Eletrônica

Capacitância negativa é fotografada pela primeira vez

Capacitância negativa é fotografada pela primeira vez
A capacitância negativa poderá ser explorada em transistores, baterias, supercapacitores e outras aplicações. [Imagem: Ajay K. Yadav et al. - 10.1038/s41586-018-0855-y]

Capacitância negativa

Pela primeira vez, pesquisadores conseguiram fazer imagens do estado microscópico da capacitância negativa.

Essas imagens fornecem uma visão fundamental da física da capacitância negativa, que promete efeitos de longo alcance para uma eletrônica mais eficiente em termos energéticos.

Capacitores são componentes simples que armazenam uma carga elétrica.
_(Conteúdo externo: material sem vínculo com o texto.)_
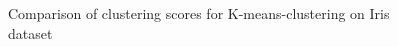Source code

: \begin{figure}[H]
	\qquad
	
	\caption{Comparison of clustering scores for K-means-clustering on Iris dataset}%
\end{figure}

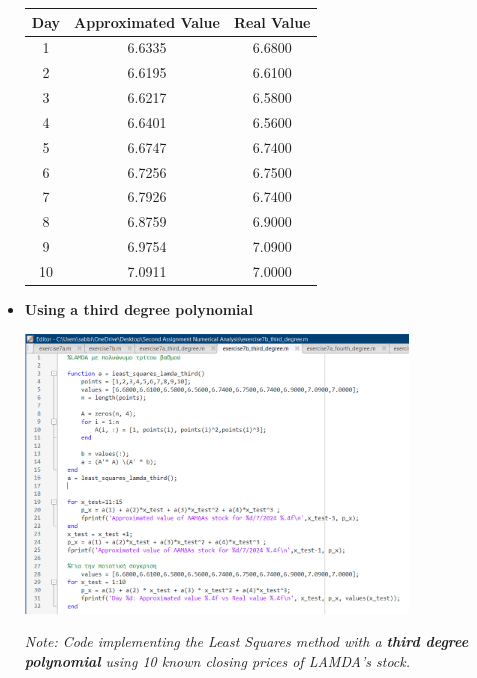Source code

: \documentclass{article}
\begin{document}
\begin{itemize}
\begin{center}
    
    \centering
    \begin{tabular}{@{}ccc@{}}
        \toprule
        \textbf{Day} & \textbf{Approximated Value} & \textbf{Real Value} \\ \midrule
        1 & 6.6335 & 6.6800 \\
        2 & 6.6195 & 6.6100 \\
        3 & 6.6217 & 6.5800 \\
        4 & 6.6401 & 6.5600 \\
        5 & 6.6747 & 6.7400 \\
        6 & 6.7256 & 6.7500 \\
        7 & 6.7926 & 6.7400 \\
        8 & 6.8759 & 6.9000 \\
        9 & 6.9754 & 7.0900 \\
        10 & 7.0911 & 7.0000 \\ \bottomrule
    \end{tabular}
    \end{center}
    

  \item \textbf{Using a third degree polynomial}
  \begin{tcolorbox}[colback=red!10, colframe=gray!80, width=\textwidth, sharp corners]
    \centering 
    \includegraphics[width=0.8\textwidth,height=0.38\textheight]{Exercise7bThird.png} 

    \vspace{0.1cm}
    \small\textit{Note: Code implementing the Least Squares method with a \textbf{third degree polynomial} using 10 known closing prices of LAMDA's stock. }
\end{tcolorbox}


\end{itemize}
\end{document}
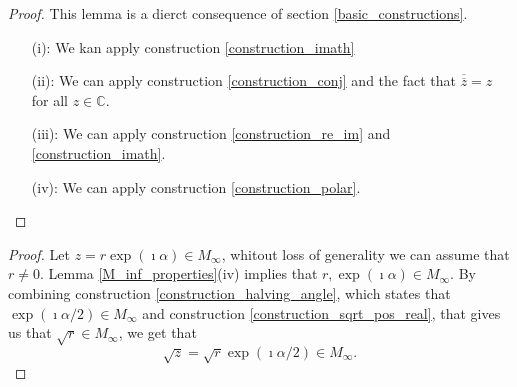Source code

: \begin{proof}
    This lemma is a dierct consequence of section \ref{basic_constructions}.
    \begin{itemize}
        \item[(i):] We kan apply construction \ref{construction_imath}
        \item[(ii):] We can apply construction \ref{construction_conj} and the fact that $\overline{\overline z} = z$ for all $z \in\mathbb{C}$.
        \item[(iii):] We can apply construction \ref{construction_re_im} and \ref{construction_imath}.
        \item[(iv):] We can apply construction \ref{construction_polar}.
    \end{itemize}
\end{proof}

\begin{proof}
    Let $z = r \exp(\imath \alpha) \in M_{\infty}$, whitout loss of generality we can assume that $r \ne 0$. 
    Lemma \ref{M_inf_properties}(iv) implies that $r, \exp(\imath \alpha) \in M_{\infty}$. By combining construction \ref{construction_halving_angle},
    which states that $\exp(\imath \alpha / 2) \in M_{\infty}$ and construction \ref{construction_sqrt_pos_real},
    that gives us that $\sqrt{r} \in M_{\infty}$, we get that $$\sqrt{z} = \sqrt{r} \exp(\imath \alpha / 2) \in M_{\infty}.$$
\end{proof}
Sua capacitância, ou capacidade de armazenar energia elétrica, é determinada por quanto a carga do capacitor muda quando ele é conectado a uma fonte de tensão, como uma bateria.

A capacitância negativa ocorre quando uma mudança na carga faz com que a tensão através de um material mude na direção oposta - uma diminuição na tensão aplicada leva a um aumento na carga do capacitor.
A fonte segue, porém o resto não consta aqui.